PROBLEM DESCRIPTION: Below are records to transcribe in full and unchanged; omit every picture.

DATA RECORDS:
[Start of Attachment]
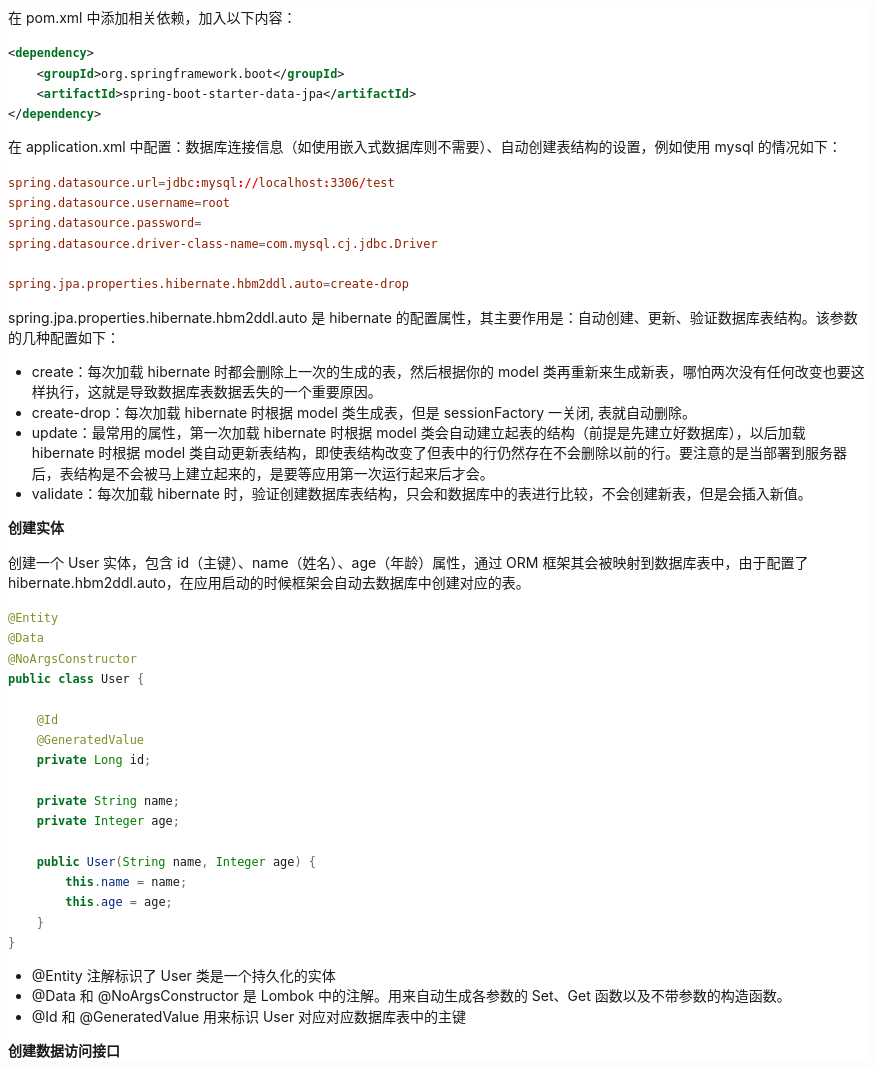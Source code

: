 在 pom.xml 中添加相关依赖，加入以下内容：
```xml
<dependency>
    <groupId>org.springframework.boot</groupId>
    <artifactId>spring-boot-starter-data-jpa</artifactId>
</dependency>
```

在 application.xml 中配置：数据库连接信息（如使用嵌入式数据库则不需要）、自动创建表结构的设置，例如使用 mysql 的情况如下：
```conf
spring.datasource.url=jdbc:mysql://localhost:3306/test
spring.datasource.username=root
spring.datasource.password=
spring.datasource.driver-class-name=com.mysql.cj.jdbc.Driver

spring.jpa.properties.hibernate.hbm2ddl.auto=create-drop
```

spring.jpa.properties.hibernate.hbm2ddl.auto 是 hibernate 的配置属性，其主要作用是：自动创建、更新、验证数据库表结构。该参数的几种配置如下：
- create：每次加载 hibernate 时都会删除上一次的生成的表，然后根据你的 model 类再重新来生成新表，哪怕两次没有任何改变也要这样执行，这就是导致数据库表数据丢失的一个重要原因。
- create-drop：每次加载 hibernate 时根据 model 类生成表，但是 sessionFactory 一关闭, 表就自动删除。
- update：最常用的属性，第一次加载 hibernate 时根据 model 类会自动建立起表的结构（前提是先建立好数据库），以后加载 hibernate 时根据 model 类自动更新表结构，即使表结构改变了但表中的行仍然存在不会删除以前的行。要注意的是当部署到服务器后，表结构是不会被马上建立起来的，是要等应用第一次运行起来后才会。
- validate：每次加载 hibernate 时，验证创建数据库表结构，只会和数据库中的表进行比较，不会创建新表，但是会插入新值。

**创建实体**

创建一个 User 实体，包含 id（主键）、name（姓名）、age（年龄）属性，通过 ORM 框架其会被映射到数据库表中，由于配置了 hibernate.hbm2ddl.auto，在应用启动的时候框架会自动去数据库中创建对应的表。
```java
@Entity
@Data
@NoArgsConstructor
public class User {

    @Id
    @GeneratedValue
    private Long id;

    private String name;
    private Integer age;

    public User(String name, Integer age) {
        this.name = name;
        this.age = age;
    }
}
```

- @Entity 注解标识了 User 类是一个持久化的实体
- @Data 和 @NoArgsConstructor 是 Lombok 中的注解。用来自动生成各参数的 Set、Get 函数以及不带参数的构造函数。
- @Id 和 @GeneratedValue 用来标识 User 对应对应数据库表中的主键

**创建数据访问接口**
[End of Attachment]
RESULT OF THIS EXERCISE:
Source code

: 在 pom.xml 中添加相关依赖，加入以下内容：
```xml
<dependency>
    <groupId>org.springframework.boot</groupId>
    <artifactId>spring-boot-starter-data-jpa</artifactId>
</dependency>
```

在 application.xml 中配置：数据库连接信息（如使用嵌入式数据库则不需要）、自动创建表结构的设置，例如使用 mysql 的情况如下：
```conf
spring.datasource.url=jdbc:mysql://localhost:3306/test
spring.datasource.username=root
spring.datasource.password=
spring.datasource.driver-class-name=com.mysql.cj.jdbc.Driver

spring.jpa.properties.hibernate.hbm2ddl.auto=create-drop
```

spring.jpa.properties.hibernate.hbm2ddl.auto 是 hibernate 的配置属性，其主要作用是：自动创建、更新、验证数据库表结构。该参数的几种配置如下：
- create：每次加载 hibernate 时都会删除上一次的生成的表，然后根据你的 model 类再重新来生成新表，哪怕两次没有任何改变也要这样执行，这就是导致数据库表数据丢失的一个重要原因。
- create-drop：每次加载 hibernate 时根据 model 类生成表，但是 sessionFactory 一关闭, 表就自动删除。
- update：最常用的属性，第一次加载 hibernate 时根据 model 类会自动建立起表的结构（前提是先建立好数据库），以后加载 hibernate 时根据 model 类自动更新表结构，即使表结构改变了但表中的行仍然存在不会删除以前的行。要注意的是当部署到服务器后，表结构是不会被马上建立起来的，是要等应用第一次运行起来后才会。
- validate：每次加载 hibernate 时，验证创建数据库表结构，只会和数据库中的表进行比较，不会创建新表，但是会插入新值。

**创建实体**

创建一个 User 实体，包含 id（主键）、name（姓名）、age（年龄）属性，通过 ORM 框架其会被映射到数据库表中，由于配置了 hibernate.hbm2ddl.auto，在应用启动的时候框架会自动去数据库中创建对应的表。
```java
@Entity
@Data
@NoArgsConstructor
public class User {

    @Id
    @GeneratedValue
    private Long id;

    private String name;
    private Integer age;

    public User(String name, Integer age) {
        this.name = name;
        this.age = age;
    }
}
```

- @Entity 注解标识了 User 类是一个持久化的实体
- @Data 和 @NoArgsConstructor 是 Lombok 中的注解。用来自动生成各参数的 Set、Get 函数以及不带参数的构造函数。
- @Id 和 @GeneratedValue 用来标识 User 对应对应数据库表中的主键

**创建数据访问接口**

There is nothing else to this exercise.